Skip to main content

Utility to compute sparse TF-IDF vector representation for dataset in the document_tracking_resources format based on a feature file.

Project description

Compute TF-IDF weights for texts

Compute TF-IDF weights for tokens, lemmas, entities, etc. of your datasets from a file that contains features.

Installation

pip install compute_tf_idf_weights

Pre-requisites

Dependencies

This project relies on two other packages: document_tracking_resources and document_processing. This code needs to have access to those packages.

Data

spaCy resources

As this package uses the document_processing package, spaCy models are given in order to process the documents of the corpus. You then need to install spaCy models for your languages.

The following mapping is used, and you should download the models if you want to process those languages.

model_names = {
    "deu": "de_core_news_md",
    "spa": "es_core_news_md",
    "eng": "en_core_web_md",
}

The feature files

This program computes TF-IDF vectors according to an external database of document features. You can get them by looking at the two projects below:

  • twitter_tf_idf_dataset: used to create a features document to compute vectors using a database of thousands of Tweets from many press agencies or online newspapers.
  • news_tf_idf_dataset: used to create a features document to compute vectors using thousands of scrapped Deutsche Welle articles from which the content is extracted.

Those two project will help you produce the document required by the --features_file option of the compute_tf_idf_weights_of_corpus.py program.

Please, note that all the language of the original corpus must be present in the same file, with a lang column to indicate which feature belong to which language.

For each document text content (either title, text or both) should have at least three features: tokens, entities and lemmas. If the corpus contains only a text feature, the features file will contain for instance tokens_text, lemmas_text, entitites_text.

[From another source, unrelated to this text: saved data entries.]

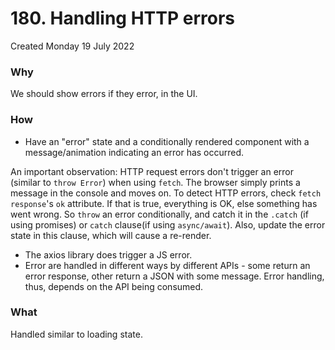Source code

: # 180. Handling HTTP errors
Created Monday 19 July 2022

### Why
We should show errors if they error, in the UI.


### How
- Have an "error" state and a conditionally rendered component with a message/animation indicating an error has occurred.

An important observation: HTTP request errors don't trigger an error (similar to `throw Error`) when using `fetch`. The browser simply prints a message in the console and moves on.
To detect HTTP errors, check `fetch` `response`'s `ok` attribute. If that is true, everything is OK, else something has went wrong. So `throw` an error conditionally, and catch it in the `.catch` (if using promises) or `catch` clause(if using `async/await`). Also, update the error state in this clause, which will cause a re-render.

- The axios library does trigger a JS error.
- Error are handled in different ways by different APIs - some return an error response, other return a JSON with some message. Error handling, thus, depends on the API being consumed.
  
  
### What
Handled similar to loading state.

Below is the header of the file of features:

,tokens_title,lemmas_title,entities_title,tokens_text,lemmas_text,entities_text,lang
[…]

The corpus to process

The script can process two different types of Corpus from document_tracking_resources. The one for News (NewsCorpusWithSparseFeatures), the other one for Tweets (TwitterCorpusWithSparseFeatures). The datafiles should be loaded by document_tracking_resources in order to have this project to work.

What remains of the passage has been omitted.